IEEE ICASSP 2022

2022 IEEE International Conference on Acoustics, Speech and Signal Processing

7-13 May 2022
  • Virtual (all paper presentations)
22-27 May 2022
  • Main Venue: Marina Bay Sands Expo & Convention Center, Singapore
27-28 October 2022
  • Satellite Venue: Crowne Plaza Shenzhen Longgang City Centre, Shenzhen, China

ICASSP 2022
IEP-18: Methods for Reliable & Responsible Neural Conversational AI
Fri, 13 May, 22:00 - 22:45 China Time (UTC +8)
Fri, 13 May, 14:00 - 14:45 UTC
Location: Gather Area P
Virtual
Gather.Town
Expert
Presented by: Ahmad Beirami, Meta AI (formerly known as Facebook AI)

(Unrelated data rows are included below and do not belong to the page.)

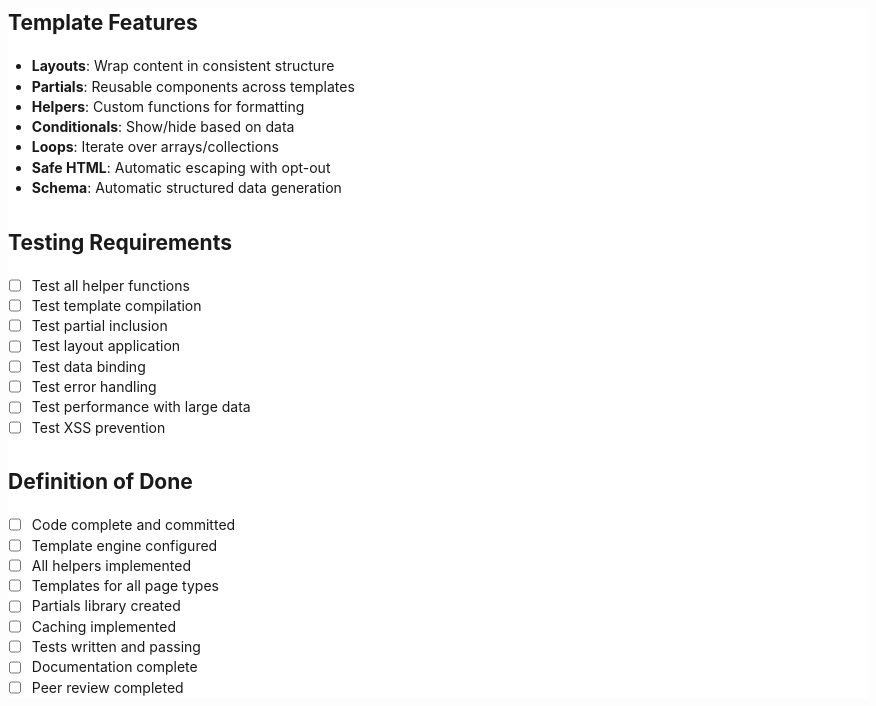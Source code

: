 ## Template Features

- **Layouts**: Wrap content in consistent structure
- **Partials**: Reusable components across templates
- **Helpers**: Custom functions for formatting
- **Conditionals**: Show/hide based on data
- **Loops**: Iterate over arrays/collections
- **Safe HTML**: Automatic escaping with opt-out
- **Schema**: Automatic structured data generation

## Testing Requirements

- [ ] Test all helper functions
- [ ] Test template compilation
- [ ] Test partial inclusion
- [ ] Test layout application
- [ ] Test data binding
- [ ] Test error handling
- [ ] Test performance with large data
- [ ] Test XSS prevention

## Definition of Done

- [ ] Code complete and committed
- [ ] Template engine configured
- [ ] All helpers implemented
- [ ] Templates for all page types
- [ ] Partials library created
- [ ] Caching implemented
- [ ] Tests written and passing
- [ ] Documentation complete
- [ ] Peer review completed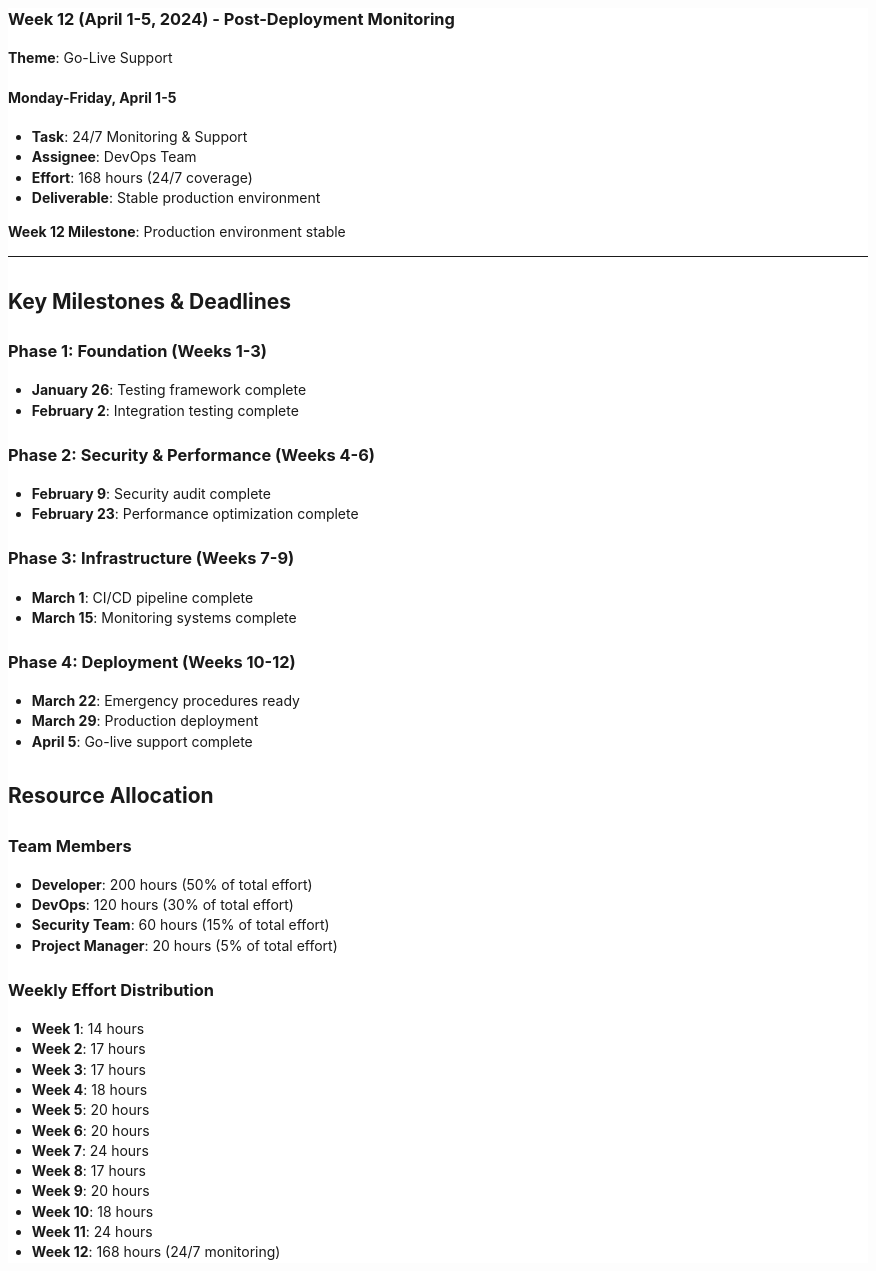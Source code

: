 ### Week 12 (April 1-5, 2024) - Post-Deployment Monitoring
**Theme**: Go-Live Support

#### Monday-Friday, April 1-5
- **Task**: 24/7 Monitoring & Support
- **Assignee**: DevOps Team
- **Effort**: 168 hours (24/7 coverage)
- **Deliverable**: Stable production environment

**Week 12 Milestone**: Production environment stable

---

## Key Milestones & Deadlines

### Phase 1: Foundation (Weeks 1-3)
- **January 26**: Testing framework complete
- **February 2**: Integration testing complete

### Phase 2: Security & Performance (Weeks 4-6)
- **February 9**: Security audit complete
- **February 23**: Performance optimization complete

### Phase 3: Infrastructure (Weeks 7-9)
- **March 1**: CI/CD pipeline complete
- **March 15**: Monitoring systems complete

### Phase 4: Deployment (Weeks 10-12)
- **March 22**: Emergency procedures ready
- **March 29**: Production deployment
- **April 5**: Go-live support complete

## Resource Allocation

### Team Members
- **Developer**: 200 hours (50% of total effort)
- **DevOps**: 120 hours (30% of total effort)
- **Security Team**: 60 hours (15% of total effort)
- **Project Manager**: 20 hours (5% of total effort)

### Weekly Effort Distribution
- **Week 1**: 14 hours
- **Week 2**: 17 hours
- **Week 3**: 17 hours
- **Week 4**: 18 hours
- **Week 5**: 20 hours
- **Week 6**: 20 hours
- **Week 7**: 24 hours
- **Week 8**: 17 hours
- **Week 9**: 20 hours
- **Week 10**: 18 hours
- **Week 11**: 24 hours
- **Week 12**: 168 hours (24/7 monitoring)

We will give an overview of CAIRaoke, an effort to build neural conversational AI models to power the next generation of task-oriented virtual digital assistants with augmented/virtual reality capabilities. We then continue with some of the challenges that we faced in training CAIRaoke dialog models, namely noisy training data resulting in faulty models, and lack of variations in training conversation flow data leading to poor generalization to real-world conditions. These prompted us to create new public benchmarks for quantifying robustness in task-oriented dialog as well as new modeling techniques to solve these challenges. We will survey the state-of-the-art efforts across industry and academia to tackle such challenges, and will also briefly present three of our recent efforts to solve these challenges. The first paper (CheckDST: https://arxiv.org/pdf/2112.08321.pdf) provides new metrics for quantifying real-world generalization of dialog state tracking performance. The second method (TERM: https://arxiv.org/pdf/2007.01162.pdf) is a simple tweak to the widely used empirical risk minimization framework that can promote robustness against noisy outlier samples. The third method (DAIR: https://arxiv.org/pdf/2110.11205.pdf) is a simple regularization add-on that targets performance consistency when data augmentation is used for better generalization to unseen examples. We will end the talk with an overview of existing open challenges in the field that we hope the signal processing society can tackle. Relevance to ICASSP: This presentation provides an overview of challenges of realizing neural conversational models and provides theoretical methods inspired from information theory and signal processing to address some of them. We end with presenting more open challenges that we hope that ICASSP community can tackle to help realize neural conversational models. Given that signal processing (SP) society has been a pioneer in image processing, speech processing, and video processing techniques, we believe that SP society is uniquely positioned to lead the way to solve these challenges and the main goal of this talk is to expose these problems and forge concrete connections between industrial research and SP society to this effect.

Biography

Ahmad Beirami is a research scientist at Meta AI, leading research to power the next generation of virtual digital assistants with AR/VR capabilities. His research broadly involves learning models with robustness and fairness considerations in large-scale systems. Prior to that, he led the AI agent research program for automated playtesting of video games at Electronic Arts. Before moving to industry in 2018, he held a joint postdoctoral fellow position at Harvard & MIT, focused on problems in the intersection of core machine learning and information theory. He is the recipient of the Sigma Xi Best PhD Thesis Award from Georgia Tech in 2014 for his work on fundamental limits of redundancy elimination from network traffic data.